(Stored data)
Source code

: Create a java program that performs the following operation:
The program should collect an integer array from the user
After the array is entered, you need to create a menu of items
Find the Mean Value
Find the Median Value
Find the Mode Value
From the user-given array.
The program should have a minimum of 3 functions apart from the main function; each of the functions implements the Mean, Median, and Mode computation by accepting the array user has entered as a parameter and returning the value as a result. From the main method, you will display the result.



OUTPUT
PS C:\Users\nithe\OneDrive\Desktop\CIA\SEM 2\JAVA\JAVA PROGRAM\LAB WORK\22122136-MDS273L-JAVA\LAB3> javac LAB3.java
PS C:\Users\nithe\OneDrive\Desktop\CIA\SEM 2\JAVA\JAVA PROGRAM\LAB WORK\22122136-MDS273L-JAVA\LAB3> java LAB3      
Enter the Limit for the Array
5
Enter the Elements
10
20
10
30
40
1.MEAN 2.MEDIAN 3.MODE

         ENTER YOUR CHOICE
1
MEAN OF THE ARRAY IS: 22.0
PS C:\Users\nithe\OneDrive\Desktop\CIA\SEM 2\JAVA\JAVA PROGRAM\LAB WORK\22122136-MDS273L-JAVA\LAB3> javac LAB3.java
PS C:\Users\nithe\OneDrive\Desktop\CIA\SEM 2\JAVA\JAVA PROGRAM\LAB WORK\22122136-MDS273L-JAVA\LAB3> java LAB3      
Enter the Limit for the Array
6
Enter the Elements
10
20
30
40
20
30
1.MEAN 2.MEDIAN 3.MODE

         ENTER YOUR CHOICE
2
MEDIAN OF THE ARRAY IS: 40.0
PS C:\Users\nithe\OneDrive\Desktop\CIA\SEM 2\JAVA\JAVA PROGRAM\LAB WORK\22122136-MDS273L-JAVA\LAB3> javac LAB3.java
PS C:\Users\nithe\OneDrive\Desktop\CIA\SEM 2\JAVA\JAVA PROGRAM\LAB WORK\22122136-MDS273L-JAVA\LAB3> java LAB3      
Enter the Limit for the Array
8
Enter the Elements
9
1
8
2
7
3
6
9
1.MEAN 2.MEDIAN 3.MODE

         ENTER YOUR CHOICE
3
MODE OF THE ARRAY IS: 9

- [Exercise prompt] From the data above, say how many lines include "should", and write nothing but the number.

- [Task result] 2